• [Task to complete]
Your reply should repeat all records verbatim and contain no images.

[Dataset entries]
━━━━━━━━━━━━━━━━━━━━

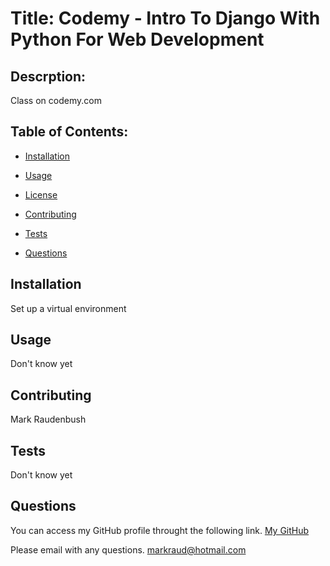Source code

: # Title: Codemy - Intro To Django With Python For Web Development

<!-- [![License: GPL v3](https://img.shields.io/badge/License-GPLv3-blue.svg)](https://www.gnu.org/licenses/gpl-3.0) -->

  ## Descrption: 
  Class on codemy.com

  ## Table of Contents:

  * [Installation](#installation)

  * [Usage](#usage)

  * [License](#license)

  * [Contributing](#contributing)

  * [Tests](#tests)

  * [Questions](#questions)

  ## Installation 
  Set up a virtual environment

  ## Usage 
  Don't know yet

  <!-- ## License 
  This application is covered by the GNU GPLv3 license.   Click the link for more information. 

  [https://www.gnu.org/licenses/gpl-3.0](https://www.gnu.org/licenses/gpl-3.0) -->


  ## Contributing 
  Mark Raudenbush

  ## Tests
  Don't know yet

  ## Questions 
  You can access my GitHub profile throught the following link.
  [My GitHub](https://github.com/markraud)

  Please email with any questions.
  [markraud@hotmail.com](mailto:markraud@hotmail.com)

━━━━━━━━━━━━━━━━━━━━

• [Finished task]
Source code

: # Title: Codemy - Intro To Django With Python For Web Development

<!-- [![License: GPL v3](https://img.shields.io/badge/License-GPLv3-blue.svg)](https://www.gnu.org/licenses/gpl-3.0) -->

  ## Descrption: 
  Class on codemy.com

  ## Table of Contents:

  * [Installation](#installation)

  * [Usage](#usage)

  * [License](#license)

  * [Contributing](#contributing)

  * [Tests](#tests)

  * [Questions](#questions)

  ## Installation 
  Set up a virtual environment

  ## Usage 
  Don't know yet

  <!-- ## License 
  This application is covered by the GNU GPLv3 license.   Click the link for more information. 

  [https://www.gnu.org/licenses/gpl-3.0](https://www.gnu.org/licenses/gpl-3.0) -->


  ## Contributing 
  Mark Raudenbush

  ## Tests
  Don't know yet

  ## Questions 
  You can access my GitHub profile throught the following link.
  [My GitHub](https://github.com/markraud)

  Please email with any questions.
  [markraud@hotmail.com](mailto:markraud@hotmail.com)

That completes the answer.